MATERIAL TO PROCESS below:
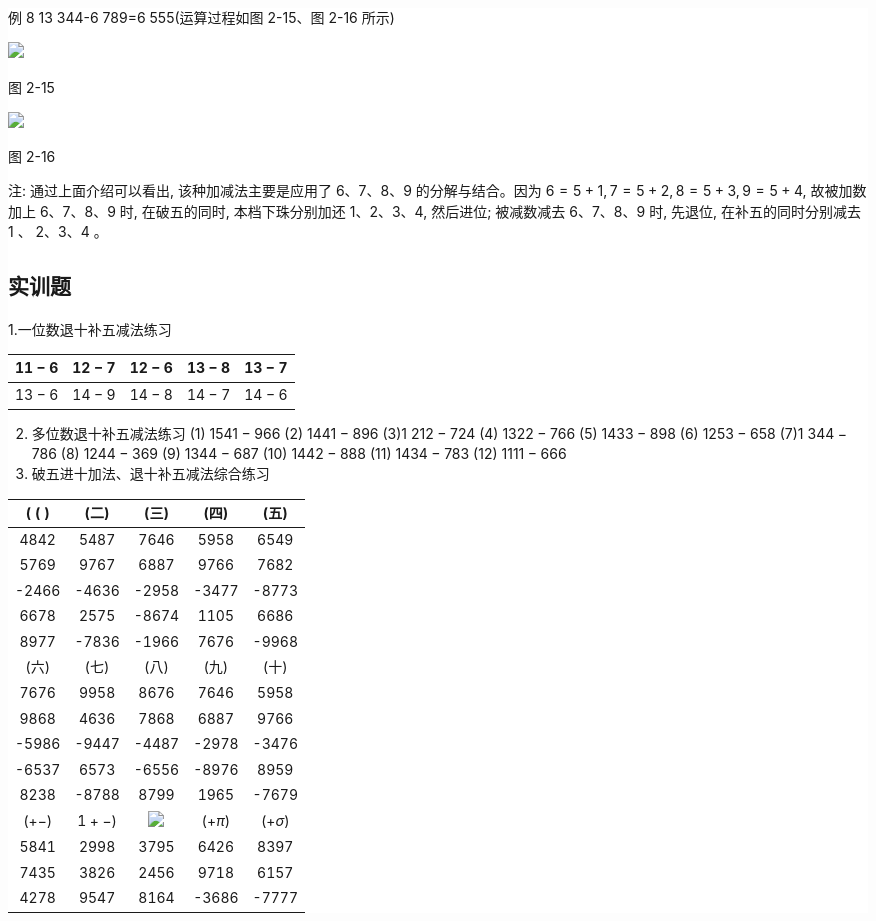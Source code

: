例 8 13 344-6 789=6 555(运算过程如图 2-15、图 2-16 所示)

![](https://cdn.mathpix.com/cropped/2024_04_29_959e624f2ffea729f25fg-030.jpg?height=185&width=603&top_left_y=1464&top_left_x=111)

图 2-15

![](https://cdn.mathpix.com/cropped/2024_04_29_959e624f2ffea729f25fg-030.jpg?height=180&width=602&top_left_y=1466&top_left_x=918)

图 2-16

注: 通过上面介绍可以看出, 该种加减法主要是应用了 $6 、 7 、 8 、 9$ 的分解与结合。因为 $6=5+1,7=5+2,8=5+3,9=5+4$, 故被加数加上 $6 、 7 、 8 、 9$ 时, 在破五的同时, 本档下珠分别加还 $1 、 2 、 3 、 4$, 然后进位; 被减数减去 $6 、 7 、 8 、 9$ 时, 先退位, 在补五的同时分别减去 1 、 $2 、 3 、 4$ 。

## 实训题

1.一位数退十补五减法练习

| $11-6$ | $12-7$ | $12-6$ | $13-8$ | $13-7$ |
| :--- | :--- | :--- | :--- | :--- |
| $13-6$ | $14-9$ | $14-8$ | $14-7$ | $14-6$ |

2. 多位数退十补五减法练习
(1) $1541-966$
(2) $1441-896$
(3)1 $212-724$
(4) $1322-766$
(5) $1433-898$
(6) $1253-658$
(7)1 $344-786$
(8) $1244-369$
(9) $1344-687$
(10) $1442-888$
(11) $1434-783$
(12) $1111-666$
3. 破五进十加法、退十补五减法综合练习

| $($ ( ) | (二) | (三) | (四) | (五) |
| :---: | :---: | :---: | :---: | :---: |
| 4842 | 5487 | 7646 | 5958 | 6549 |
| 5769 | 9767 | 6887 | 9766 | 7682 |
| -2466 | -4636 | -2958 | -3477 | -8773 |
| 6678 | 2575 | -8674 | 1105 | 6686 |
| 8977 | -7836 | -1966 | 7676 | -9968 |
| (六) | (七) | (八) | (九) | (十) |
| 7676 | 9958 | 8676 | 7646 | 5958 |
| 9868 | 4636 | 7868 | 6887 | 9766 |
| -5986 | -9447 | -4487 | -2978 | -3476 |
| -6537 | 6573 | -6556 | -8976 | 8959 |
| 8238 | -8788 | 8799 | 1965 | -7679 |
| $(+-)$ | $1+-)$ | ![](https://cdn.mathpix.com/cropped/2024_04_29_959e624f2ffea729f25fg-031.jpg?height=46&width=210&top_left_y=1147&top_left_x=751) | $(+\pi)$ | $(+\sigma)$ |
| 5841 | 2998 | 3795 | 6426 | 8397 |
| 7435 | 3826 | 2456 | 9718 | 6157 |
| 4278 | 9547 | 8164 | -3686 | -7777 |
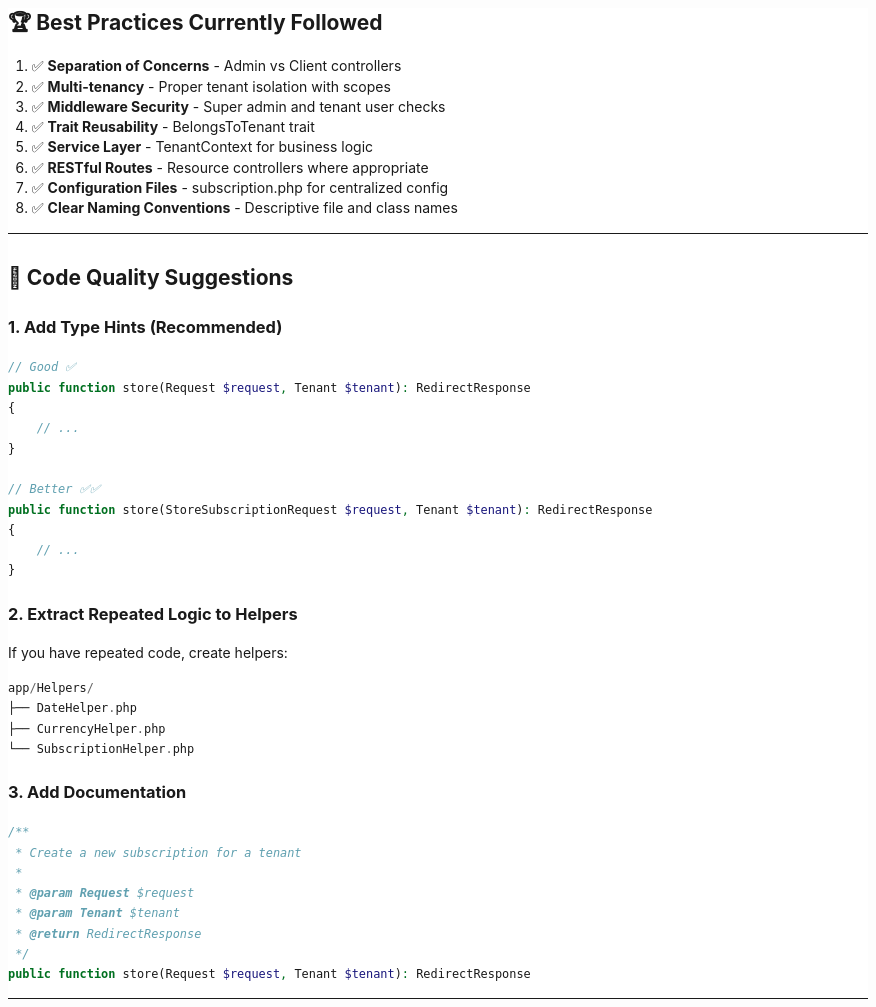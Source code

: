 
## 🏆 Best Practices Currently Followed

1. ✅ **Separation of Concerns** - Admin vs Client controllers
2. ✅ **Multi-tenancy** - Proper tenant isolation with scopes
3. ✅ **Middleware Security** - Super admin and tenant user checks
4. ✅ **Trait Reusability** - BelongsToTenant trait
5. ✅ **Service Layer** - TenantContext for business logic
6. ✅ **RESTful Routes** - Resource controllers where appropriate
7. ✅ **Configuration Files** - subscription.php for centralized config
8. ✅ **Clear Naming Conventions** - Descriptive file and class names

---

## 🎨 Code Quality Suggestions

### 1. **Add Type Hints** (Recommended)
```php
// Good ✅
public function store(Request $request, Tenant $tenant): RedirectResponse
{
    // ...
}

// Better ✅✅
public function store(StoreSubscriptionRequest $request, Tenant $tenant): RedirectResponse
{
    // ...
}
```

### 2. **Extract Repeated Logic to Helpers**
If you have repeated code, create helpers:
```php
app/Helpers/
├── DateHelper.php
├── CurrencyHelper.php
└── SubscriptionHelper.php
```

### 3. **Add Documentation**
```php
/**
 * Create a new subscription for a tenant
 *
 * @param Request $request
 * @param Tenant $tenant
 * @return RedirectResponse
 */
public function store(Request $request, Tenant $tenant): RedirectResponse
```

---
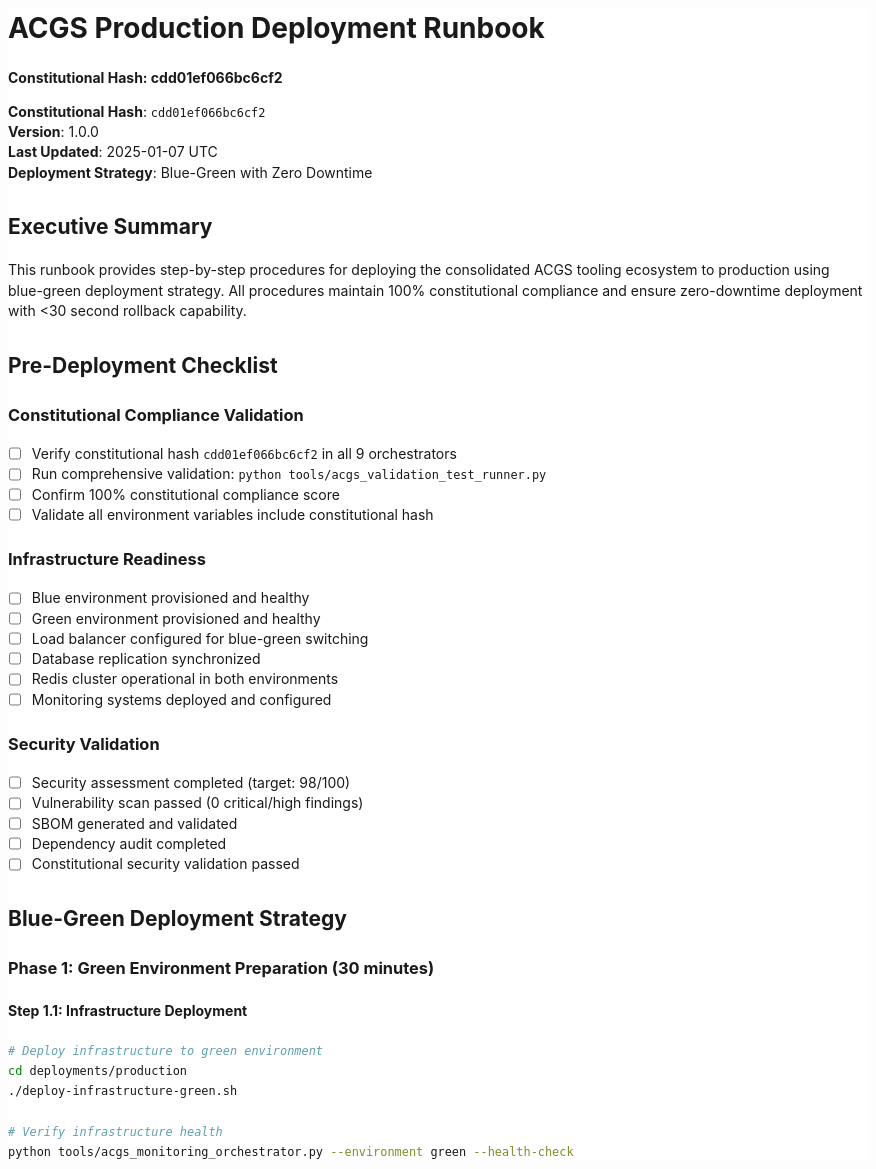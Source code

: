 # ACGS Production Deployment Runbook
**Constitutional Hash: cdd01ef066bc6cf2**


**Constitutional Hash**: `cdd01ef066bc6cf2`  
**Version**: 1.0.0  
**Last Updated**: 2025-01-07 UTC  
**Deployment Strategy**: Blue-Green with Zero Downtime  

## Executive Summary

This runbook provides step-by-step procedures for deploying the consolidated ACGS tooling ecosystem to production using blue-green deployment strategy. All procedures maintain 100% constitutional compliance and ensure zero-downtime deployment with <30 second rollback capability.

## Pre-Deployment Checklist

### Constitutional Compliance Validation
- [ ] Verify constitutional hash `cdd01ef066bc6cf2` in all 9 orchestrators
- [ ] Run comprehensive validation: `python tools/acgs_validation_test_runner.py`
- [ ] Confirm 100% constitutional compliance score
- [ ] Validate all environment variables include constitutional hash

### Infrastructure Readiness
- [ ] Blue environment provisioned and healthy
- [ ] Green environment provisioned and healthy
- [ ] Load balancer configured for blue-green switching
- [ ] Database replication synchronized
- [ ] Redis cluster operational in both environments
- [ ] Monitoring systems deployed and configured

### Security Validation
- [ ] Security assessment completed (target: 98/100)
- [ ] Vulnerability scan passed (0 critical/high findings)
- [ ] SBOM generated and validated
- [ ] Dependency audit completed
- [ ] Constitutional security validation passed

## Blue-Green Deployment Strategy

### Phase 1: Green Environment Preparation (30 minutes)

#### Step 1.1: Infrastructure Deployment
```bash
# Deploy infrastructure to green environment
cd deployments/production
./deploy-infrastructure-green.sh

# Verify infrastructure health
python tools/acgs_monitoring_orchestrator.py --environment green --health-check
```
End of MATERIAL TO PROCESS.
## AIM OF THE EXERCISE
Reproduce the listing word for word. Do not carry over the pictures.

## RESPONSE FOR THIS EXERCISE
Source code

:例 8 13 344-6 789=6 555(运算过程如图 2-15、图 2-16 所示)

![](https://cdn.mathpix.com/cropped/2024_04_29_959e624f2ffea729f25fg-030.jpg?height=185&width=603&top_left_y=1464&top_left_x=111)

图 2-15

![](https://cdn.mathpix.com/cropped/2024_04_29_959e624f2ffea729f25fg-030.jpg?height=180&width=602&top_left_y=1466&top_left_x=918)

图 2-16

注: 通过上面介绍可以看出, 该种加减法主要是应用了 $6 、 7 、 8 、 9$ 的分解与结合。因为 $6=5+1,7=5+2,8=5+3,9=5+4$, 故被加数加上 $6 、 7 、 8 、 9$ 时, 在破五的同时, 本档下珠分别加还 $1 、 2 、 3 、 4$, 然后进位; 被减数减去 $6 、 7 、 8 、 9$ 时, 先退位, 在补五的同时分别减去 1 、 $2 、 3 、 4$ 。

## 实训题

1.一位数退十补五减法练习

| $11-6$ | $12-7$ | $12-6$ | $13-8$ | $13-7$ |
| :--- | :--- | :--- | :--- | :--- |
| $13-6$ | $14-9$ | $14-8$ | $14-7$ | $14-6$ |

2. 多位数退十补五减法练习
(1) $1541-966$
(2) $1441-896$
(3)1 $212-724$
(4) $1322-766$
(5) $1433-898$
(6) $1253-658$
(7)1 $344-786$
(8) $1244-369$
(9) $1344-687$
(10) $1442-888$
(11) $1434-783$
(12) $1111-666$
3. 破五进十加法、退十补五减法综合练习

| $($ ( ) | (二) | (三) | (四) | (五) |
| :---: | :---: | :---: | :---: | :---: |
| 4842 | 5487 | 7646 | 5958 | 6549 |
| 5769 | 9767 | 6887 | 9766 | 7682 |
| -2466 | -4636 | -2958 | -3477 | -8773 |
| 6678 | 2575 | -8674 | 1105 | 6686 |
| 8977 | -7836 | -1966 | 7676 | -9968 |
| (六) | (七) | (八) | (九) | (十) |
| 7676 | 9958 | 8676 | 7646 | 5958 |
| 9868 | 4636 | 7868 | 6887 | 9766 |
| -5986 | -9447 | -4487 | -2978 | -3476 |
| -6537 | 6573 | -6556 | -8976 | 8959 |
| 8238 | -8788 | 8799 | 1965 | -7679 |
| $(+-)$ | $1+-)$ | ![](https://cdn.mathpix.com/cropped/2024_04_29_959e624f2ffea729f25fg-031.jpg?height=46&width=210&top_left_y=1147&top_left_x=751) | $(+\pi)$ | $(+\sigma)$ |
| 5841 | 2998 | 3795 | 6426 | 8397 |
| 7435 | 3826 | 2456 | 9718 | 6157 |
| 4278 | 9547 | 8164 | -3686 | -7777 |
Source code

: 
## 🏆 Best Practices Currently Followed

1. ✅ **Separation of Concerns** - Admin vs Client controllers
2. ✅ **Multi-tenancy** - Proper tenant isolation with scopes
3. ✅ **Middleware Security** - Super admin and tenant user checks
4. ✅ **Trait Reusability** - BelongsToTenant trait
5. ✅ **Service Layer** - TenantContext for business logic
6. ✅ **RESTful Routes** - Resource controllers where appropriate
7. ✅ **Configuration Files** - subscription.php for centralized config
8. ✅ **Clear Naming Conventions** - Descriptive file and class names

---

## 🎨 Code Quality Suggestions

### 1. **Add Type Hints** (Recommended)
```php
// Good ✅
public function store(Request $request, Tenant $tenant): RedirectResponse
{
    // ...
}

// Better ✅✅
public function store(StoreSubscriptionRequest $request, Tenant $tenant): RedirectResponse
{
    // ...
}
```

### 2. **Extract Repeated Logic to Helpers**
If you have repeated code, create helpers:
```php
app/Helpers/
├── DateHelper.php
├── CurrencyHelper.php
└── SubscriptionHelper.php
```

### 3. **Add Documentation**
```php
/**
 * Create a new subscription for a tenant
 *
 * @param Request $request
 * @param Tenant $tenant
 * @return RedirectResponse
 */
public function store(Request $request, Tenant $tenant): RedirectResponse
```

---
Source code

: # ACGS Production Deployment Runbook
**Constitutional Hash: cdd01ef066bc6cf2**


**Constitutional Hash**: `cdd01ef066bc6cf2`  
**Version**: 1.0.0  
**Last Updated**: 2025-01-07 UTC  
**Deployment Strategy**: Blue-Green with Zero Downtime  

## Executive Summary

This runbook provides step-by-step procedures for deploying the consolidated ACGS tooling ecosystem to production using blue-green deployment strategy. All procedures maintain 100% constitutional compliance and ensure zero-downtime deployment with <30 second rollback capability.

## Pre-Deployment Checklist

### Constitutional Compliance Validation
- [ ] Verify constitutional hash `cdd01ef066bc6cf2` in all 9 orchestrators
- [ ] Run comprehensive validation: `python tools/acgs_validation_test_runner.py`
- [ ] Confirm 100% constitutional compliance score
- [ ] Validate all environment variables include constitutional hash

### Infrastructure Readiness
- [ ] Blue environment provisioned and healthy
- [ ] Green environment provisioned and healthy
- [ ] Load balancer configured for blue-green switching
- [ ] Database replication synchronized
- [ ] Redis cluster operational in both environments
- [ ] Monitoring systems deployed and configured

### Security Validation
- [ ] Security assessment completed (target: 98/100)
- [ ] Vulnerability scan passed (0 critical/high findings)
- [ ] SBOM generated and validated
- [ ] Dependency audit completed
- [ ] Constitutional security validation passed

## Blue-Green Deployment Strategy

### Phase 1: Green Environment Preparation (30 minutes)

#### Step 1.1: Infrastructure Deployment
```bash
# Deploy infrastructure to green environment
cd deployments/production
./deploy-infrastructure-green.sh

# Verify infrastructure health
python tools/acgs_monitoring_orchestrator.py --environment green --health-check
```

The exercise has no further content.